D‐dimer level, in association with humoral responses, negatively correlates with survival of porcine islet grafts in non‐human primates with immunosuppression

Background Several immunosuppression ( IS ) regimens achieve long‐term graft survival in non‐human primates ( NHP s) after porcine islet transplantation ( PIT x), but their success rates vary. To understand the mechanism of graft loss, we investigated the relationships between graft survival and humoral or inflammatory responses for maintenance IS in NHP s after PIT x. Methods Islets purified from adult wild‐type pigs were intraportally transplanted into streptozotocin‐induced diabetic rhesus monkeys. Three monkeys received an IS regimen without anti‐ CD 154 monoclonal antibody ( mA b, transplant [Tpl]‐control) and 11 received IS with anti‐ CD 154 mA b (Tpl‐ aCD 154). Blood samples were obtained weekly from the recipients until graft function ceased and weekly from three healthy monkeys (non‐Tpl‐control) for 6 months. Levels of D‐dimer, C‐reactive protein ( CRP ), and anti‐Galα1,3Gal (Gal) IgG, IgG1, IgG2, and IgM were measured.

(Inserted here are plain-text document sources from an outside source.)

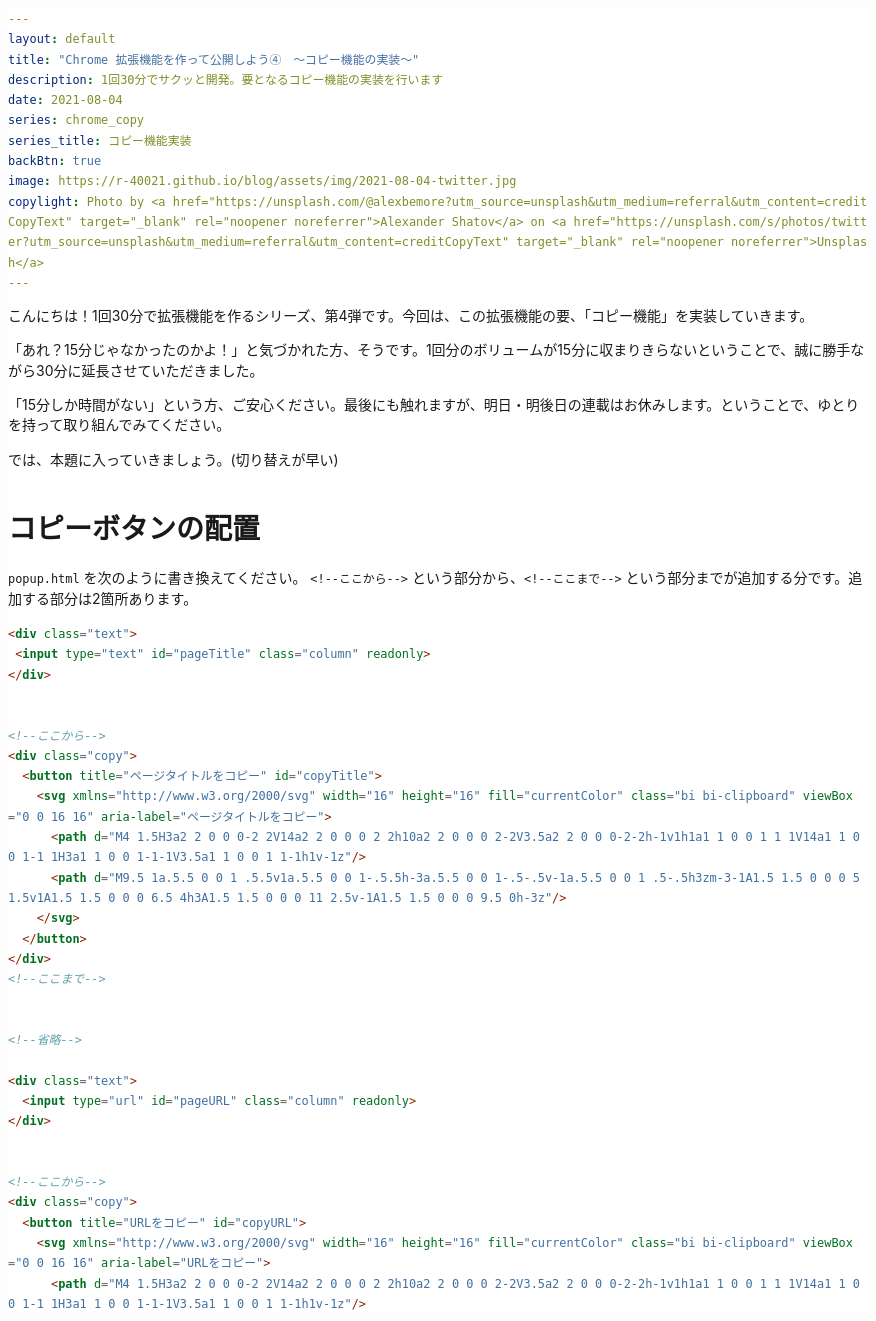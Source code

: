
 ```yaml
---
layout: default
title: "Chrome 拡張機能を作って公開しよう④　〜コピー機能の実装〜"
description: 1回30分でサクッと開発。要となるコピー機能の実装を行います
date: 2021-08-04
series: chrome_copy
series_title: コピー機能実装
backBtn: true
image: https://r-40021.github.io/blog/assets/img/2021-08-04-twitter.jpg
copylight: Photo by <a href="https://unsplash.com/@alexbemore?utm_source=unsplash&utm_medium=referral&utm_content=creditCopyText" target="_blank" rel="noopener noreferrer">Alexander Shatov</a> on <a href="https://unsplash.com/s/photos/twitter?utm_source=unsplash&utm_medium=referral&utm_content=creditCopyText" target="_blank" rel="noopener noreferrer">Unsplash</a>
---
```


こんにちは！1回30分で拡張機能を作るシリーズ、第4弾です。今回は、この拡張機能の要、「コピー機能」を実装していきます。

「あれ？15分じゃなかったのかよ！」と気づかれた方、そうです。1回分のボリュームが15分に収まりきらないということで、誠に勝手ながら30分に延長させていただきました。

「15分しか時間がない」という方、ご安心ください。最後にも触れますが、明日・明後日の連載はお休みします。ということで、ゆとりを持って取り組んでみてください。

では、本題に入っていきましょう。(切り替えが早い)

# コピーボタンの配置
`popup.html` を次のように書き換えてください。
`<!--ここから-->` という部分から、`<!--ここまで-->` という部分までが追加する分です。追加する部分は2箇所あります。

```HTML
<div class="text">
 <input type="text" id="pageTitle" class="column" readonly>
</div>


<!--ここから-->
<div class="copy">
  <button title="ページタイトルをコピー" id="copyTitle">
    <svg xmlns="http://www.w3.org/2000/svg" width="16" height="16" fill="currentColor" class="bi bi-clipboard" viewBox="0 0 16 16" aria-label="ページタイトルをコピー">
      <path d="M4 1.5H3a2 2 0 0 0-2 2V14a2 2 0 0 0 2 2h10a2 2 0 0 0 2-2V3.5a2 2 0 0 0-2-2h-1v1h1a1 1 0 0 1 1 1V14a1 1 0 0 1-1 1H3a1 1 0 0 1-1-1V3.5a1 1 0 0 1 1-1h1v-1z"/>
      <path d="M9.5 1a.5.5 0 0 1 .5.5v1a.5.5 0 0 1-.5.5h-3a.5.5 0 0 1-.5-.5v-1a.5.5 0 0 1 .5-.5h3zm-3-1A1.5 1.5 0 0 0 5 1.5v1A1.5 1.5 0 0 0 6.5 4h3A1.5 1.5 0 0 0 11 2.5v-1A1.5 1.5 0 0 0 9.5 0h-3z"/>
    </svg>
  </button>
</div>
<!--ここまで-->


<!--省略-->

<div class="text">
  <input type="url" id="pageURL" class="column" readonly>
</div>


<!--ここから-->
<div class="copy">
  <button title="URLをコピー" id="copyURL">
    <svg xmlns="http://www.w3.org/2000/svg" width="16" height="16" fill="currentColor" class="bi bi-clipboard" viewBox="0 0 16 16" aria-label="URLをコピー">
      <path d="M4 1.5H3a2 2 0 0 0-2 2V14a2 2 0 0 0 2 2h10a2 2 0 0 0 2-2V3.5a2 2 0 0 0-2-2h-1v1h1a1 1 0 0 1 1 1V14a1 1 0 0 1-1 1H3a1 1 0 0 1-1-1V3.5a1 1 0 0 1 1-1h1v-1z"/>
```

Liver biopsy sections were immunostained for fibrin, insulin, and human CD31. Results Tpl‐control monkeys had higher time‐weighted average levels (levels twavrg ) of Δanti‐Gal IgG (Δ, difference from level at day 0) and D‐dimer than Tpl‐ aCD 154 or non‐Tpl‐control. The levels twavrg of Δanti‐Gal IgG, IgG1, IgG2, and IgM did not differ between Tpl‐ aCD 154 and non‐Tpl‐control. The levels twavrg of D‐dimer and Δanti‐Gal IgG2 negatively correlated with graft survival. Liver biopsy sections revealed many spots of fibrin deposition inside islet grafts that were well vascularized by human CD 31‐positive cells. Level of D‐dimer positively correlated with Δanti‐Gal IgG1 in Tpl‐control and with Δanti‐Gal IgG2 in Tpl‐ aCD 154. Conclusions Intravascular coagulation, in association with immune responses against xenografts, may partly contribute to loss of islet grafts in NHP s after PIT x.